WHAT TO DO >> Would you copy the records below, exactly and only from their first line through the line containing "direction = Direction.INCOMING)", without any pictures?

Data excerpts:

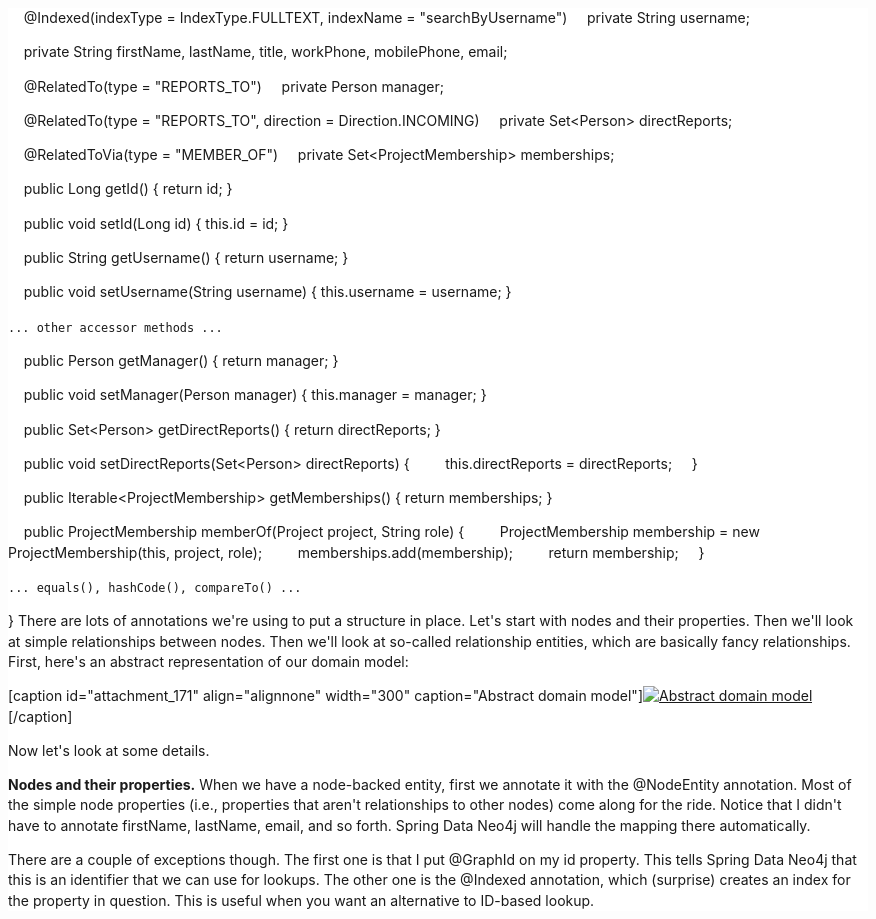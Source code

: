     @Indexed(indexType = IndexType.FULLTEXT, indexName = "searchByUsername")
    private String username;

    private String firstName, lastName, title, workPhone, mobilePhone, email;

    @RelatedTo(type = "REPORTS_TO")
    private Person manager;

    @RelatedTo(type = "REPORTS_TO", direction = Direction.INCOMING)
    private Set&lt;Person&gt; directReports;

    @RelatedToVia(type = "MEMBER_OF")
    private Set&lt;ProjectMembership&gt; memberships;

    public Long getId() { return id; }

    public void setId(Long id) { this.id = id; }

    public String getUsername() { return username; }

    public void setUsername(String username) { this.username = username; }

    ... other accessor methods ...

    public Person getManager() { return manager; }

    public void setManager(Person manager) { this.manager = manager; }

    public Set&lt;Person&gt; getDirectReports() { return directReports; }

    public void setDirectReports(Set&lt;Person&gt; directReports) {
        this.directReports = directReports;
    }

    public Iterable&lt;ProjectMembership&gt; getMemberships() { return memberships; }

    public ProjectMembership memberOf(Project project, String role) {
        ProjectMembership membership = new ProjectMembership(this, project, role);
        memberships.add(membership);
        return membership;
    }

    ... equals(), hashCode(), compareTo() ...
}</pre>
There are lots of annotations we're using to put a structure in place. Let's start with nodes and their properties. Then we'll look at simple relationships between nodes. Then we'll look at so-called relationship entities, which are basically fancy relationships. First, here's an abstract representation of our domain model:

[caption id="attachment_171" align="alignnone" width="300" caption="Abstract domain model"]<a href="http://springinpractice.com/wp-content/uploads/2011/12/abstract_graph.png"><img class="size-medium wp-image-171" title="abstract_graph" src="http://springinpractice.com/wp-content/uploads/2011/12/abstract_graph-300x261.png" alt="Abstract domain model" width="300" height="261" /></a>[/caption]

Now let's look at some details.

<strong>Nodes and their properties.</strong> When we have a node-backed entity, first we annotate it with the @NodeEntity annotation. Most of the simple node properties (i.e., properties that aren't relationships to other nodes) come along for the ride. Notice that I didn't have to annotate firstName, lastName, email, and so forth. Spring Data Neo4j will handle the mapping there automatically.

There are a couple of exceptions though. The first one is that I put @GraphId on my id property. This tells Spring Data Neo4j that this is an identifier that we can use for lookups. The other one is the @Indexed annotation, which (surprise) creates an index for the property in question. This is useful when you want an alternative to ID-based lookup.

WRITTEN RESPONSE >>
Source code

:     @Indexed(indexType = IndexType.FULLTEXT, indexName = "searchByUsername")
    private String username;

    private String firstName, lastName, title, workPhone, mobilePhone, email;

    @RelatedTo(type = "REPORTS_TO")
    private Person manager;

    @RelatedTo(type = "REPORTS_TO", direction = Direction.INCOMING)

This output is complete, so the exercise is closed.